Fighting continues on many fronts, and Ukraine’s defence ministry said it had destroyed another Russian vessel—a Serna-class landing craft—in the Black Sea.
“The traditional parade of the Russian Black Sea fleet on May 9 this year will be held near Snake Island—at the bottom of the sea,” the ministry added.
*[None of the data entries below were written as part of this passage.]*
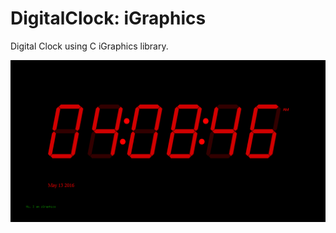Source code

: # DigitalClock: iGraphics

Digital Clock using C iGraphics library.

![Alt text](https://github.com/snat1505027/DigitalClock_iGraphics/blob/master/2020-10-30.png?raw=true "Title")

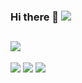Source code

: ### Hi there 👋 ![](https://visitor-badge.laobi.icu/badge?page_id=crsov)
## ![](https://img.shields.io/badge/OS-Linux-informational?style=flat&logo=linux&logoColor=white&color=2bbc8a)
![](https://img.shields.io/badge/Shell-Zsh-informational?style=flat)
![](https://github-readme-stats.vercel.app/api?username=crsov)
![](https://github-readme-stats.vercel.app/api/top-langs/?username=crsov)
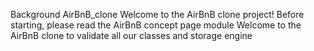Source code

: Background
AirBnB_clone
Welcome to the AirBnB clone project!
Before starting, please read the AirBnB concept page
module
Welcome to the AirBnB clone    to validate all our classes and storage engine  
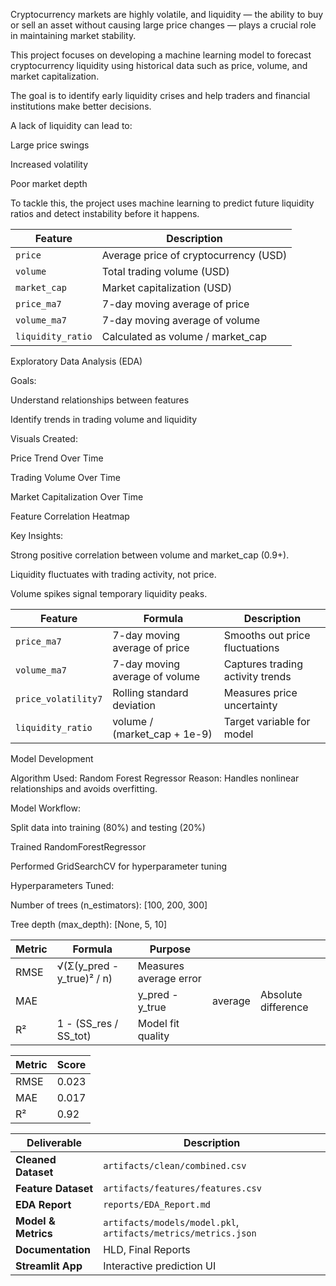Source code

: Cryptocurrency markets are highly volatile, and liquidity — the ability to buy or sell an asset without causing large price changes — plays a crucial role in maintaining market stability.

This project focuses on developing a machine learning model to forecast cryptocurrency liquidity using historical data such as price, volume, and market capitalization.

The goal is to identify early liquidity crises and help traders and financial institutions make better decisions.



A lack of liquidity can lead to:

Large price swings

Increased volatility

Poor market depth

To tackle this, the project uses machine learning to predict future liquidity ratios and detect instability before it happens.


| Feature           | Description                           |
| ----------------- | ------------------------------------- |
| `price`           | Average price of cryptocurrency (USD) |
| `volume`          | Total trading volume (USD)            |
| `market_cap`      | Market capitalization (USD)           |
| `price_ma7`       | 7-day moving average of price         |
| `volume_ma7`      | 7-day moving average of volume        |
| `liquidity_ratio` | Calculated as volume / market_cap     |



Exploratory Data Analysis (EDA)

Goals:

Understand relationships between features

Identify trends in trading volume and liquidity

Visuals Created:

Price Trend Over Time

Trading Volume Over Time

Market Capitalization Over Time

Feature Correlation Heatmap

Key Insights:

Strong positive correlation between volume and market_cap (0.9+).

Liquidity fluctuates with trading activity, not price.

Volume spikes signal temporary liquidity peaks.






| Feature             | Formula                        | Description                      |
| ------------------- | ------------------------------ | -------------------------------- |
| `price_ma7`         | 7-day moving average of price  | Smooths out price fluctuations   |
| `volume_ma7`        | 7-day moving average of volume | Captures trading activity trends |
| `price_volatility7` | Rolling standard deviation     | Measures price uncertainty       |
| `liquidity_ratio`   | volume / (market_cap + 1e-9)   | Target variable for model        |



Model Development

Algorithm Used: Random Forest Regressor
Reason: Handles nonlinear relationships and avoids overfitting.

Model Workflow:

Split data into training (80%) and testing (20%)

Trained RandomForestRegressor

Performed GridSearchCV for hyperparameter tuning

Hyperparameters Tuned:

Number of trees (n_estimators): [100, 200, 300]

Tree depth (max_depth): [None, 5, 10]


| Metric | Formula                    | Purpose                |         |                     |
| ------ | -------------------------- | ---------------------- | ------- | ------------------- |
| RMSE   | √(Σ(y_pred - y_true)² / n) | Measures average error |         |                     |
| MAE    |                            | y_pred - y_true        | average | Absolute difference |
| R²     | 1 - (SS_res / SS_tot)      | Model fit quality      |         |                     |



| Metric | Score |
| ------ | ----- |
| RMSE   | 0.023 |
| MAE    | 0.017 |
| R²     | 0.92  |



| Deliverable         | Description                                                    |
| ------------------- | -------------------------------------------------------------- |
| **Cleaned Dataset** | `artifacts/clean/combined.csv`                                 |
| **Feature Dataset** | `artifacts/features/features.csv`                              |
| **EDA Report**      | `reports/EDA_Report.md`                                        |
| **Model & Metrics** | `artifacts/models/model.pkl`, `artifacts/metrics/metrics.json` |
| **Documentation**   | HLD, Final Reports                              |
| **Streamlit App**   | Interactive prediction UI                                      |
Russia did not immediately confirm the incident.
Earlier, Ukraine’s defence ministry said Russian forces had resumed their assault on the Azovstal site, despite talk of a truce to allow trapped civilians to flee.
Putin may be ‘doubling down’
On Monday, President Vladimir Putin will celebrate the World War II Soviet victory over Nazi Germany with a traditional Victory Day parade.
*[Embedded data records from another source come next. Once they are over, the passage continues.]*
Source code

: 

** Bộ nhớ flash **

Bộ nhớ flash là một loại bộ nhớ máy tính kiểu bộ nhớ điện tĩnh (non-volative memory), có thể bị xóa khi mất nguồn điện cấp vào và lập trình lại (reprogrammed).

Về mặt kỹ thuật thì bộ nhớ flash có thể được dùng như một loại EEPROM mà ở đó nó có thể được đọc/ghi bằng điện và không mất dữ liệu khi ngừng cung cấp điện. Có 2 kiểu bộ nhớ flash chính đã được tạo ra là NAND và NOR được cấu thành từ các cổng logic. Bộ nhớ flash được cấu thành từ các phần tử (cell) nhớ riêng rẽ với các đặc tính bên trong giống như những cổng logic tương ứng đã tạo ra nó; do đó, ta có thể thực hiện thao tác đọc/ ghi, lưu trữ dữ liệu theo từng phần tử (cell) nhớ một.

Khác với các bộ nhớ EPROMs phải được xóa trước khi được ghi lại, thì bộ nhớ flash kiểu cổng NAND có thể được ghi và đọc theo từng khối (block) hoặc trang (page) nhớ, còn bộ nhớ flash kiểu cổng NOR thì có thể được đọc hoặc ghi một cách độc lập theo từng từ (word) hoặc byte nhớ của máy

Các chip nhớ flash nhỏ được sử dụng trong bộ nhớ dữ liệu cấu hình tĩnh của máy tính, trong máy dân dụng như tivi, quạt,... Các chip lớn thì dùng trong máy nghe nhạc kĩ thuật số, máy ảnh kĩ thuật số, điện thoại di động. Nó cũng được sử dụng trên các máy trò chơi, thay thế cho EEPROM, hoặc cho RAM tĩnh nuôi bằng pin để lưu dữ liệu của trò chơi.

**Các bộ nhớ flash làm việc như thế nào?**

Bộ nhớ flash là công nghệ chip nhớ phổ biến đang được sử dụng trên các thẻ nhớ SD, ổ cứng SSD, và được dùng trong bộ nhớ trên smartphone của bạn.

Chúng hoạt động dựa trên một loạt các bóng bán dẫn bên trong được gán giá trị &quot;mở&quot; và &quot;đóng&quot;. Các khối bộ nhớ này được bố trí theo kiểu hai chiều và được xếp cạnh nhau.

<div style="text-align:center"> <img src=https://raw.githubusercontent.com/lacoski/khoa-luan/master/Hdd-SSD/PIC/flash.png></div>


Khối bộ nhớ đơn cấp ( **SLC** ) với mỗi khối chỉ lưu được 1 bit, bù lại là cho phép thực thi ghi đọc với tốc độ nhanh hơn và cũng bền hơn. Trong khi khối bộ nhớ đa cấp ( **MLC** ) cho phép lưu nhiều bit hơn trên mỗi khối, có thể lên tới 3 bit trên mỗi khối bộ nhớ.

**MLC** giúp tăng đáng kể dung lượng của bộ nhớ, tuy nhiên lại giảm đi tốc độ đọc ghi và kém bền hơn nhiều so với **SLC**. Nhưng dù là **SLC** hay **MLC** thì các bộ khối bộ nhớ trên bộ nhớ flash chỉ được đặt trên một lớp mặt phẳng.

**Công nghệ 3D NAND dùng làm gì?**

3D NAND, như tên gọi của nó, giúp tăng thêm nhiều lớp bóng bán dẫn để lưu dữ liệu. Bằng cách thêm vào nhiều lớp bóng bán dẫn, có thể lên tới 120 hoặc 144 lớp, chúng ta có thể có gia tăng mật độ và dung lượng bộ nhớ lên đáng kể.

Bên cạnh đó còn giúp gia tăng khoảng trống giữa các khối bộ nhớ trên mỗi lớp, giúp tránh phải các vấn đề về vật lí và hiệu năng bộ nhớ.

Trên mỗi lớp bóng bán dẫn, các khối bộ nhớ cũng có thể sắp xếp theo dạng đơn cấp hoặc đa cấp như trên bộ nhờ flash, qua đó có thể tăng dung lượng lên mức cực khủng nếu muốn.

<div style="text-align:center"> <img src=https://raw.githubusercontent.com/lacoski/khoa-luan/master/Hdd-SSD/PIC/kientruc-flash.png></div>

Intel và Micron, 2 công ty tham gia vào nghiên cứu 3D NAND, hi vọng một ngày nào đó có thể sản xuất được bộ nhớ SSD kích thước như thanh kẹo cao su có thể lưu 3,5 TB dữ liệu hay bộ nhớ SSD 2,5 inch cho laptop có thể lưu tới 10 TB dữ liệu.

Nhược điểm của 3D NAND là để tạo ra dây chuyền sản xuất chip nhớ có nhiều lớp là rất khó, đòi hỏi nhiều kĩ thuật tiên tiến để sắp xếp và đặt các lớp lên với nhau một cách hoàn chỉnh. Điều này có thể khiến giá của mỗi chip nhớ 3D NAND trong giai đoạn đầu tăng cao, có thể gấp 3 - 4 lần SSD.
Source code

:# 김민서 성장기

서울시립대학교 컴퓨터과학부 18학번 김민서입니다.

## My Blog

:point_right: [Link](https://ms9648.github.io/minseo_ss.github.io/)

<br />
According to Russia’s defence ministry, 77 aircraft will conduct a fly-past, including the rarely seen Il-80 Doomsday plane that can withstand a nuclear attack.
Despite apocalyptic nuclear threats carried by Russian state media, the CIA said Saturday it saw no indication Moscow was preparing to use tactical atomic weapons in the Ukraine conflict.
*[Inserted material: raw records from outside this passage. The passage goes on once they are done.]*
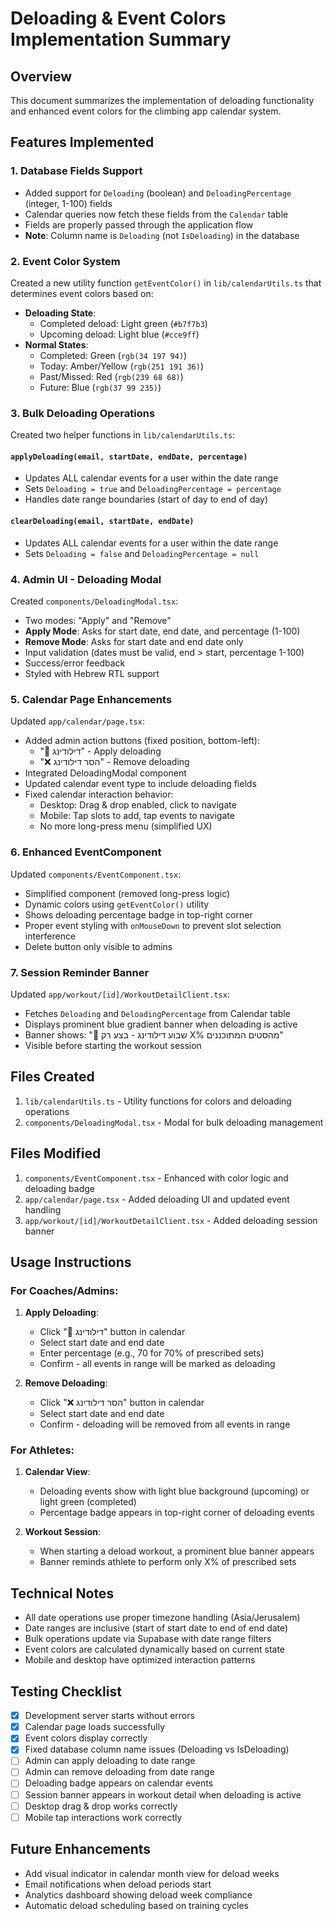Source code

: # Deloading & Event Colors Implementation Summary

## Overview
This document summarizes the implementation of deloading functionality and enhanced event colors for the climbing app calendar system.

## Features Implemented

### 1. Database Fields Support
- Added support for `Deloading` (boolean) and `DeloadingPercentage` (integer, 1-100) fields
- Calendar queries now fetch these fields from the `Calendar` table
- Fields are properly passed through the application flow
- **Note**: Column name is `Deloading` (not `IsDeloading`) in the database

### 2. Event Color System
Created a new utility function `getEventColor()` in `lib/calendarUtils.ts` that determines event colors based on:
- **Deloading State**:
  - Completed deload: Light green (`#b7f7b3`)
  - Upcoming deload: Light blue (`#cce9ff`)
- **Normal States**:
  - Completed: Green (`rgb(34 197 94)`)
  - Today: Amber/Yellow (`rgb(251 191 36)`)
  - Past/Missed: Red (`rgb(239 68 68)`)
  - Future: Blue (`rgb(37 99 235)`)

### 3. Bulk Deloading Operations
Created two helper functions in `lib/calendarUtils.ts`:

#### `applyDeloading(email, startDate, endDate, percentage)`
- Updates ALL calendar events for a user within the date range
- Sets `Deloading = true` and `DeloadingPercentage = percentage`
- Handles date range boundaries (start of day to end of day)

#### `clearDeloading(email, startDate, endDate)`
- Updates ALL calendar events for a user within the date range
- Sets `Deloading = false` and `DeloadingPercentage = null`

### 4. Admin UI - Deloading Modal
Created `components/DeloadingModal.tsx`:
- Two modes: "Apply" and "Remove"
- **Apply Mode**: Asks for start date, end date, and percentage (1-100)
- **Remove Mode**: Asks for start date and end date only
- Input validation (dates must be valid, end > start, percentage 1-100)
- Success/error feedback
- Styled with Hebrew RTL support

### 5. Calendar Page Enhancements
Updated `app/calendar/page.tsx`:
- Added admin action buttons (fixed position, bottom-left):
  - "🔵 דילודינג" - Apply deloading
  - "❌ הסר דילודינג" - Remove deloading
- Integrated DeloadingModal component
- Updated calendar event type to include deloading fields
- Fixed calendar interaction behavior:
  - Desktop: Drag & drop enabled, click to navigate
  - Mobile: Tap slots to add, tap events to navigate
  - No more long-press menu (simplified UX)

### 6. Enhanced EventComponent
Updated `components/EventComponent.tsx`:
- Simplified component (removed long-press logic)
- Dynamic colors using `getEventColor()` utility
- Shows deloading percentage badge in top-right corner
- Proper event styling with `onMouseDown` to prevent slot selection interference
- Delete button only visible to admins

### 7. Session Reminder Banner
Updated `app/workout/[id]/WorkoutDetailClient.tsx`:
- Fetches `Deloading` and `DeloadingPercentage` from Calendar table
- Displays prominent blue gradient banner when deloading is active
- Banner shows: "🔵 שבוע דילודינג - בצע רק X% מהסטים המתוכננים"
- Visible before starting the workout session

## Files Created
1. `lib/calendarUtils.ts` - Utility functions for colors and deloading operations
2. `components/DeloadingModal.tsx` - Modal for bulk deloading management

## Files Modified
1. `components/EventComponent.tsx` - Enhanced with color logic and deloading badge
2. `app/calendar/page.tsx` - Added deloading UI and updated event handling
3. `app/workout/[id]/WorkoutDetailClient.tsx` - Added deloading session banner

## Usage Instructions

### For Coaches/Admins:
1. **Apply Deloading**:
   - Click "🔵 דילודינג" button in calendar
   - Select start date and end date
   - Enter percentage (e.g., 70 for 70% of prescribed sets)
   - Confirm - all events in range will be marked as deloading

2. **Remove Deloading**:
   - Click "❌ הסר דילודינג" button in calendar
   - Select start date and end date
   - Confirm - deloading will be removed from all events in range

### For Athletes:
1. **Calendar View**:
   - Deloading events show with light blue background (upcoming) or light green (completed)
   - Percentage badge appears in top-right corner of deloading events

2. **Workout Session**:
   - When starting a deload workout, a prominent blue banner appears
   - Banner reminds athlete to perform only X% of prescribed sets

## Technical Notes
- All date operations use proper timezone handling (Asia/Jerusalem)
- Date ranges are inclusive (start of start date to end of end date)
- Bulk operations update via Supabase with date range filters
- Event colors are calculated dynamically based on current state
- Mobile and desktop have optimized interaction patterns

## Testing Checklist
- [x] Development server starts without errors
- [x] Calendar page loads successfully
- [x] Event colors display correctly
- [x] Fixed database column name issues (Deloading vs IsDeloading)
- [ ] Admin can apply deloading to date range
- [ ] Admin can remove deloading from date range
- [ ] Deloading badge appears on calendar events
- [ ] Session banner appears in workout detail when deloading is active
- [ ] Desktop drag & drop works correctly
- [ ] Mobile tap interactions work correctly

## Future Enhancements
- Add visual indicator in calendar month view for deload weeks
- Email notifications when deload periods start
- Analytics dashboard showing deload week compliance
- Automatic deload scheduling based on training cycles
“We don’t see, as an intelligence community, practical evidence at this point of Russian planning for the deployment or even potential use of tactical nuclear weapons,” CIA director Bill Burns said at a conference.
Burns also warned that Putin believed he could not afford defeat in Ukraine and that he might be “doubling down” on the offensive.
Eight Mig-29 fighter jets will fly over Moscow’s Red Square during Monday’s festivities, forming the letter “Z”—the mark of Russia’s military assault in Ukraine.
The Russian campaign has run into tough resistance—and galvanised Kyiv’s western allies to comprehensively sanction the Russian economy and Putin’s inner circle.
But with Victory Day approaching, Ukrainian officials fear more intense missile and artillery bombardments and renewed assaults, as Moscow scrambles for symbolic wins.
The Ukrainian rescue service said a missile had hit a technical college in Kostiantynivka, in the eastern region of Donetsk, killing at least two people.
Donetsk regional governor Pavlo Kyrylenko reported “massive bombardments” along the frontline.
Four civilians had been killed in Donetsk, two in Bakhmut and two in Kostiantynivka, with another nine people wounded, he added.
Ukrainian forces, meanwhile, have launched a counter-offensive.
According to the defence ministry, Russian troops were forced to demolish three road bridges near Tsyrkuny and Ruski Tyshky outside Kharkiv, to slow the Ukrainian advance.
Zelensky said Saturday that a Russian missile has struck a museum in the Kharkiv region, announcing that the “Russian army destroyed or damaged nearly 200 cultural heritage sites already.”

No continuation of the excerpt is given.